The Government’s shaken up its refugee targets and among the changes is the scrapping of a policy dubbed racist and discriminatory.
The ‘family link’ rule barred African and Middle Eastern refugees from settling in New Zealand unless they already had family here.
The policy meant New Zealand fell well short of its resettlement targets for people from those regions.
“In the 2017/18 year… only 1.2 per cent of our refugees came from the Middle East and 5.3 per cent from Africa,” says TVNZ reporter Jehan Casinader, who broke the story on the Sunday programme in May.
That’s despite a target of 14 per cent from both regions.
“We brought in a rule that prevented us from meeting our own refugee targets… and no one really took notice of this.”
Casinader was covering the Christchurch mosque attacks when he heard about the little-known policy during discussions with advocate Guled Mire.
“He said, did you know New Zealand actually has a Muslim ban akin to Donald Trump’s?
“I was incredulous, and cynical, and sceptical about that, and remarkably when I looked at the documentation that community groups had got through the Official Information Act… I found more or less, we did.”

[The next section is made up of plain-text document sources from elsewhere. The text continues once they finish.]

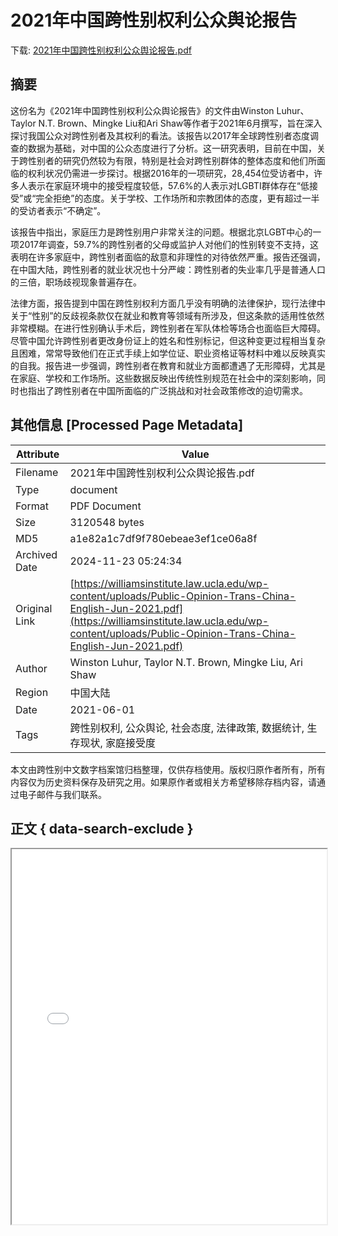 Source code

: # 2021年中国跨性别权利公众舆论报告

<!-- tcd_download_link -->
下载: <a href="../2021年中国跨性别权利公众舆论报告.pdf" download>2021年中国跨性别权利公众舆论报告.pdf</a>
<!-- tcd_download_link_end -->

## 摘要

<!-- tcd_abstract -->
这份名为《2021年中国跨性别权利公众舆论报告》的文件由Winston Luhur、Taylor N.T. Brown、Mingke Liu和Ari Shaw等作者于2021年6月撰写，旨在深入探讨我国公众对跨性别者及其权利的看法。该报告以2017年全球跨性别者态度调查的数据为基础，对中国的公众态度进行了分析。这一研究表明，目前在中国，关于跨性别者的研究仍然较为有限，特别是社会对跨性别群体的整体态度和他们所面临的权利状况仍需进一步探讨。根据2016年的一项研究，28,454位受访者中，许多人表示在家庭环境中的接受程度较低，57.6%的人表示对LGBTI群体存在“低接受”或“完全拒绝”的态度。关于学校、工作场所和宗教团体的态度，更有超过一半的受访者表示“不确定”。

该报告中指出，家庭压力是跨性别用户非常关注的问题。根据北京LGBT中心的一项2017年调查，59.7%的跨性别者的父母或监护人对他们的性别转变不支持，这表明在许多家庭中，跨性别者面临的敌意和非理性的对待依然严重。报告还强调，在中国大陆，跨性别者的就业状况也十分严峻：跨性别者的失业率几乎是普通人口的三倍，职场歧视现象普遍存在。 

法律方面，报告提到中国在跨性别权利方面几乎没有明确的法律保护，现行法律中关于“性别”的反歧视条款仅在就业和教育等领域有所涉及，但这条款的适用性依然非常模糊。在进行性别确认手术后，跨性别者在军队体检等场合也面临巨大障碍。尽管中国允许跨性别者更改身份证上的姓名和性别标记，但这种变更过程相当复杂且困难，常常导致他们在正式手续上如学位证、职业资格证等材料中难以反映真实的自我。报告进一步强调，跨性别者在教育和就业方面都遭遇了无形障碍，尤其是在家庭、学校和工作场所。这些数据反映出传统性别规范在社会中的深刻影响，同时也指出了跨性别者在中国所面临的广泛挑战和对社会政策修改的迫切需求。

<!-- tcd_abstract_end -->

## 其他信息 [Processed Page Metadata]

| Attribute       | Value                                  |
|-----------------|----------------------------------------|
| Filename        | 2021年中国跨性别权利公众舆论报告.pdf                             |
| Type            | document                                 |
| Format          | PDF Document                               |
| Size            | 3120548 bytes                           |
| MD5             | a1e82a1c7df9f780ebeae3ef1ce06a8f                                  |
| Archived Date   | 2024-11-23 05:24:34                             |
| Original Link   | [https://williamsinstitute.law.ucla.edu/wp-content/uploads/Public-Opinion-Trans-China-English-Jun-2021.pdf](https://williamsinstitute.law.ucla.edu/wp-content/uploads/Public-Opinion-Trans-China-English-Jun-2021.pdf)                         |
| Author          | Winston Luhur, Taylor N.T. Brown, Mingke Liu, Ari Shaw                               |
 | Region          | 中国大陆                               |
| Date            | 2021-06-01                                 |
| Tags            | 跨性别权利, 公众舆论, 社会态度, 法律政策, 数据统计, 生存现状, 家庭接受度                                 |

本文由跨性别中文数字档案馆归档整理，仅供存档使用。版权归原作者所有，所有内容仅为历史资料保存及研究之用。如果原作者或相关方希望移除存档内容，请通过电子邮件与我们联系。

## 正文 { data-search-exclude }

<!-- tcd_main_text -->
<iframe src="../2021年中国跨性别权利公众舆论报告.pdf" width="100%" height="600px">
    <p>无法显示PDF，请下载查看。</p>
</iframe>
<!-- tcd_main_text_end -->

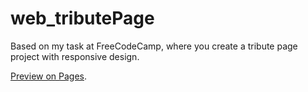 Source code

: # web_tributePage

Based on my task at FreeCodeCamp, where you create a tribute page project with responsive design.

[Preview on Pages](https://xs30snw.github.io/FCC_medicalSurvey/). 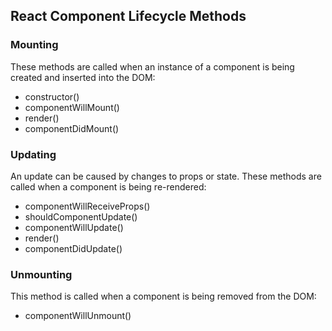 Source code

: ## React Component Lifecycle Methods

### Mounting
These methods are called when an instance of a component is being created and inserted into the DOM:

- constructor()
- componentWillMount()
- render()
- componentDidMount()

### Updating
An update can be caused by changes to props or state. These methods are called when a component is being re-rendered:

- componentWillReceiveProps()
- shouldComponentUpdate()
- componentWillUpdate()
- render()
- componentDidUpdate()

### Unmounting
This method is called when a component is being removed from the DOM:

- componentWillUnmount()
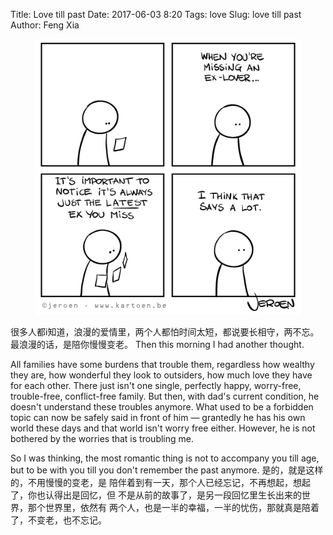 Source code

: Title: Love till past
Date: 2017-06-03 8:20
Tags: love
Slug: love till past
Author: Feng Xia

<figure class="col l6 m6 s12">
  <img src="/images/funny/pastlove.jpg"/>
</figure>

很多人都i知道，浪漫的爱情里，两个人都怕时间太短，都说要长相守，两不忘。
最浪漫的话，是陪你慢慢变老。 Then this morning I had another
thought. 

All families have some burdens that trouble them, regardless how
wealthy they are, how wonderful they look to outsiders, how much love
they have for each other. There just
isn't one single, perfectly happy, worry-free, trouble-free,
conflict-free family. But then, with dad's current condition, he
doesn't understand these troubles anymore. What used to be a
forbidden topic can now be safely said in front of him &mdash;
grantedly he has his own world these days and that world isn't worry
free either. However, he is not bothered by the worries that is
troubling me.

So I was thinking, the most romantic thing is not to accompany you
till age, but <span class="myhighlight">to be with you till you don't
remember the past anymore.</span> 是的，就是这样的，不用慢慢的变老，是
陪伴着到有一天，那个人已经忘记，不再想起，想起了，你也认得出是回忆，但
不是从前的故事了，是另一段回忆里生长出来的世界，那个世界里，依然有
两个人，也是一半的幸福，一半的忧伤，那就真是陪着了，不变老，也不忘记。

The family-link policy came into effect under National in 2009 and only applied to refugees from Africa and the Middle East.
But the rationale behind it remains unclear.
“The reasons for that policy are redacted,” he says, referring to further documents obtained through the OIA.
The documents did, however, cite “broad security concerns” behind the rule.
“We know that there was, as there still is now, sentiment in the community that people from Africa and the Middle East are potential terrorists, they’re dangerous… and we can only guess, but certainly community advocates believe that type of fear fed into this policy.”
Scrapping the family-link rule for Middle Eastern and African refugees dominated most of the headlines from the press conference it was announced in, but other changes were also introduced as part of the three-yearly quota review.
These include the Government nudging the refugee allocation from Africa and the Middle East up from 14, to 15 per cent.
Half of the refugees New Zealand takes will be from the Asia-Pacific region, and the number of spots set aside for 'large-scale' refugee crises will double, to 200.
The changes are on top of a large increase to the overall quota, from 1000 to 1500 a year.
Casinader says politicians were digging in their heels on the family-link issue, refusing to budge on the issue ahead of a three-yearly review this year.
“They could’ve got rid of this policy two years ago when they came into Government. It’s not a big deal; it’s not a change to the number of refugees coming into the country … it’s the fact we were shooting ourselves in the foot by not allowing our own officials to meet the targets we’d set for ourselves.
“We don’t have the authority, or the right, and certainly not according to the conventions we’ve signed up to, to just pick and choose refugees from which parts of the world we want based on no real justification or security concern.
“That’s what this policy did – it allowed fear to dictate how we approached a key area of policy and that was wrong.”